Aurora Magazine

Promoting excellence in advertising

Let there be transparency!

Published in Nov-Dec 2016

The Supreme Court ban on billboards in Karachi has brought to light a systemic weakness within the OOH industry.
Illustration by Creative Unit.
Illustration by Creative Unit.

The year 2016 was a rollercoaster one for OOH advertising in Pakistan. After hitting record highs in terms of ad spend and square footage, the industry sank to an all time low by losing almost half of its revenue due to a Shakespearean instance of judicial activism, whereby the Supreme Court banned all OOH advertising in Karachi. As a result, a Rs 20 billion per annum industry, estimated to account for a quarter of all advertising spend in Pakistan, is now facing an existential challenge that may portend the beginning of the end.

The dark side of this otherwise legitimate industry was dragged into broad daylight in a survey conducted by 24Grey in December 2015. According to the survey, seven out of 10 marketers said they were directly or indirectly offered a kickback for their OOH business, and nine out of 10 OOH vendors admitted to having paid kickbacks to secure business or to install inventory. If you are surprised by these numbers, you have probably never handled OOH advertising directly.

Those of us in the business know it and privately admit it, but publicly we keep quiet and let the status quo persist. This shadowy environment forces the industry, both on the advertiser and vendor side to constantly face crises in order to cover our tracks. The slow uptake of OOH evaluation tools, such as MOVE (Measuring OOH Visibility & Exposure) and OUTNET, confirm this widespread, almost institutional, resistance towards a stricter level of scrutiny and measurement.

Ask any marketer whether OOH needs to be better measured, and the answer will be a resounding yes. Ask them how they are measuring it right now and almost everyone will admit they don’t do it. Of the few who say they do measure their OOH investments, most will be using data provided by their vendor or agency. Dig deeper and those numbers are mostly based on assumptions or incidental information from dubious sources. If there is anything more dangerous than having no data at all, it is having misleading data.

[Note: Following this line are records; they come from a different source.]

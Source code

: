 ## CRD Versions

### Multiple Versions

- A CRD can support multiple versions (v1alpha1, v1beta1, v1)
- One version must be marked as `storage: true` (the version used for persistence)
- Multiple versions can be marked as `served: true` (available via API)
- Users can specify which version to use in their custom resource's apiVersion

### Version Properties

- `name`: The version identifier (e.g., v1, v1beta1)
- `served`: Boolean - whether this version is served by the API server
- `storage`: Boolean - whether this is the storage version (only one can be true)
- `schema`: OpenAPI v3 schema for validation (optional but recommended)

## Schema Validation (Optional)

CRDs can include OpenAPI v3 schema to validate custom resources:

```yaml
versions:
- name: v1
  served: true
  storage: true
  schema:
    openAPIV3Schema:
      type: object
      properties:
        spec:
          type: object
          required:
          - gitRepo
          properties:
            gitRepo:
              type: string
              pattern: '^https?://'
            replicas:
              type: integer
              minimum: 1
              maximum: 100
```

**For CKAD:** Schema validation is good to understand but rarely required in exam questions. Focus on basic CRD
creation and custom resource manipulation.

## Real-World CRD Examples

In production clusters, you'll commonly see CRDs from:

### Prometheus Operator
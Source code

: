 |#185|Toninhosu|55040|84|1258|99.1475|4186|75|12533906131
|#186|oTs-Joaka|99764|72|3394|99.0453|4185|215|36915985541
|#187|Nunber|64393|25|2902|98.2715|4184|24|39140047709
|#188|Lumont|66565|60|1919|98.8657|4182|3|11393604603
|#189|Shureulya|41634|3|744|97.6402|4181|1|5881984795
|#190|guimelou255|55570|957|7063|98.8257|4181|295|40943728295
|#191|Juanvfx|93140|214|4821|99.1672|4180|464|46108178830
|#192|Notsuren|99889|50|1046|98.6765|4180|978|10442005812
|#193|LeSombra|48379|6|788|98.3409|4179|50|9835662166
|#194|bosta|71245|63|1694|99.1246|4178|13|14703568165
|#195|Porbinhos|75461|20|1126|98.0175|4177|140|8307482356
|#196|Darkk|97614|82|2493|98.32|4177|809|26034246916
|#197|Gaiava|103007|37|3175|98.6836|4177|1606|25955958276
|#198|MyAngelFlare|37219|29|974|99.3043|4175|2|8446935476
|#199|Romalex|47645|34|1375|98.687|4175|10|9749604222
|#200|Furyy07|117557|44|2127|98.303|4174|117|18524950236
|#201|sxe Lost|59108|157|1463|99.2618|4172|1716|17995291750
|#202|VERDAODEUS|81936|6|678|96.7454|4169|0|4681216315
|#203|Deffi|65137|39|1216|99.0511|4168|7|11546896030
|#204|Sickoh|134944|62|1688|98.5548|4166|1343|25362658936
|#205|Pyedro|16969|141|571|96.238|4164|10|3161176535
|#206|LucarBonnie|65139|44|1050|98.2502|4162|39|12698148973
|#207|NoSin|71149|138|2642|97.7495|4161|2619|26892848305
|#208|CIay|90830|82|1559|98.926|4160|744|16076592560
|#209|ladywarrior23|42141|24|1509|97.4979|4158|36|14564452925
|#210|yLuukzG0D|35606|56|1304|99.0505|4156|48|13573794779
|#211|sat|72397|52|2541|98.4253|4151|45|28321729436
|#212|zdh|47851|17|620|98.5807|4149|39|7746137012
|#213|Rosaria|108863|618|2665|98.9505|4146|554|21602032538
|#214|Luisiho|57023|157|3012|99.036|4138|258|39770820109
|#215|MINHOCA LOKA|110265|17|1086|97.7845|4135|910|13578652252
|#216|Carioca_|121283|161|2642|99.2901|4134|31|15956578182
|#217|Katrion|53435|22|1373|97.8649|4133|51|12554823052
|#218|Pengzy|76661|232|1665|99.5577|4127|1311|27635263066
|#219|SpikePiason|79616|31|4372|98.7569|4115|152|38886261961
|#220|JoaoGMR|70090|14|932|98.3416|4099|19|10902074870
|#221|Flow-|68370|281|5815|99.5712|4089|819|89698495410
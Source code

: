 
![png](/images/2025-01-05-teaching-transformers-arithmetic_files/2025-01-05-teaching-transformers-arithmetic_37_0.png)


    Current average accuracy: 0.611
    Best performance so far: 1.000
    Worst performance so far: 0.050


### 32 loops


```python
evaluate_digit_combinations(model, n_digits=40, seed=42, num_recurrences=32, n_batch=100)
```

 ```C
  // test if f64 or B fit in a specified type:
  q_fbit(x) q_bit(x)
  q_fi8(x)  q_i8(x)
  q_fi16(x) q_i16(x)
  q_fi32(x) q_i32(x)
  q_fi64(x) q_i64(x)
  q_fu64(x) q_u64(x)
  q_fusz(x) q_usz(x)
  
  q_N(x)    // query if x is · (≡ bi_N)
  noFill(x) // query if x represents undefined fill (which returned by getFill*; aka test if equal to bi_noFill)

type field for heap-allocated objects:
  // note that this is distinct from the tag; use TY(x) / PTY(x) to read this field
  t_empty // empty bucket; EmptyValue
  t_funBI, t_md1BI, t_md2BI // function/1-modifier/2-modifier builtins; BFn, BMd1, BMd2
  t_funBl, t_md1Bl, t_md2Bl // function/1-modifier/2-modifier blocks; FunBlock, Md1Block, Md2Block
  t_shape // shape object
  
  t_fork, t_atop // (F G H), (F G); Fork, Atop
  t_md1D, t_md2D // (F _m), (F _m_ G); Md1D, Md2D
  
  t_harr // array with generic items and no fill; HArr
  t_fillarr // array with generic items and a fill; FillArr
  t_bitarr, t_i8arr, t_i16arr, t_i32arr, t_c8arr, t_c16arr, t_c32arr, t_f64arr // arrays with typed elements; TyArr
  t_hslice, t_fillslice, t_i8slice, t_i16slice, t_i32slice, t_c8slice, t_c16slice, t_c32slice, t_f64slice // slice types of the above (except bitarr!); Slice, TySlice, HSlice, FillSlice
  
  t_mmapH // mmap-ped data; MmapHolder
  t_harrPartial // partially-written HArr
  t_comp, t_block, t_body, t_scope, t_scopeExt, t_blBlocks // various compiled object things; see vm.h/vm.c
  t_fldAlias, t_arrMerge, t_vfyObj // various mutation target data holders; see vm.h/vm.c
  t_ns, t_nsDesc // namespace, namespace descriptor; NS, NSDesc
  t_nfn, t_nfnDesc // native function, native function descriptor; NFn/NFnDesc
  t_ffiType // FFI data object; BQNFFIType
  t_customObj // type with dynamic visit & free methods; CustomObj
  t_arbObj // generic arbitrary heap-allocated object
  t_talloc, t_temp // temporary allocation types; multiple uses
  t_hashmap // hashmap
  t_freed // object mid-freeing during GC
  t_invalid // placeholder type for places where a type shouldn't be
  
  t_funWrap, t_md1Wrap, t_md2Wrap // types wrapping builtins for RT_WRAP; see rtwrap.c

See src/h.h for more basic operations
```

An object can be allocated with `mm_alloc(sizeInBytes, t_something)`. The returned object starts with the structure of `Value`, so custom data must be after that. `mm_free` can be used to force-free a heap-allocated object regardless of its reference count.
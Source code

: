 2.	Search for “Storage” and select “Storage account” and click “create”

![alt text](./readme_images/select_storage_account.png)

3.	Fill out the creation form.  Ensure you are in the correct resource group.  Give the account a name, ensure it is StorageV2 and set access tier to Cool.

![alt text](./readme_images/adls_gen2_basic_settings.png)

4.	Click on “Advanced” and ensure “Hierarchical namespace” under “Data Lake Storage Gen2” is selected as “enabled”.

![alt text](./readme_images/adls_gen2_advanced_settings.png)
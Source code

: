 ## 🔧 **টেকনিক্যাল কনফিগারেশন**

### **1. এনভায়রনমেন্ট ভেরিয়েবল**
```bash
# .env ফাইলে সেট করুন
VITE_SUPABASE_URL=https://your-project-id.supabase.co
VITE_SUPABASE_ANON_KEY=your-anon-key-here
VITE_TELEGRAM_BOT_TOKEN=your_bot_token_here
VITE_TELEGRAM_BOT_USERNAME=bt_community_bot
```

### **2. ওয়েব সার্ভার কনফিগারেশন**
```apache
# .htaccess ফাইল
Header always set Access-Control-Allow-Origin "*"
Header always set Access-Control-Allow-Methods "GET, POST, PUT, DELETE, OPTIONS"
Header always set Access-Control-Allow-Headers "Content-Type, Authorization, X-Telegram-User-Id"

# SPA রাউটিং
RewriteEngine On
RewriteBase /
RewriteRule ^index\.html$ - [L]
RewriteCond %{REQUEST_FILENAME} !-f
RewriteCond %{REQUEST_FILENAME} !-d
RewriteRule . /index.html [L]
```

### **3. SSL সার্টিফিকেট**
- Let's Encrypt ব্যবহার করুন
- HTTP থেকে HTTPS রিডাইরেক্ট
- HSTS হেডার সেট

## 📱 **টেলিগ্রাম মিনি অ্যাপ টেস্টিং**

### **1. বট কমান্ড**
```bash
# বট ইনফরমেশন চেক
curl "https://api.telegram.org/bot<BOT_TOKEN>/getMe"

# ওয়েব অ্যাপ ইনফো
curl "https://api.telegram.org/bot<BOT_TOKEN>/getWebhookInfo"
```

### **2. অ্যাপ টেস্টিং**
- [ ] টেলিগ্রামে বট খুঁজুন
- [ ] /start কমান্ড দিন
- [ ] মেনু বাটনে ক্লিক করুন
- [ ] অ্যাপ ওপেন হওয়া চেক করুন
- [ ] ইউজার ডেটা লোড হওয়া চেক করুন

That absence of self policing and institutional transparency has led to a lack of advertiser confidence in the medium, which affects long-term growth potential and creates an environment whereby people have to be routinely bribed for the industry to function. It is almost surprising that the Supreme Court didn’t use this as their rationale for banning the industry in Karachi. A Rs 10 billion per annum industry in the city wiped off with a Rs 500 rupee gavel.


Online comments suggest that Karachiites generally think of OOH as a nuisance and no one is mourning the loss of over 4,900 OOH structures – apart from the Sindh Outdoor Advertisers Association, which belatedly made a feeble request to the Chief Minister to resurrect their industry.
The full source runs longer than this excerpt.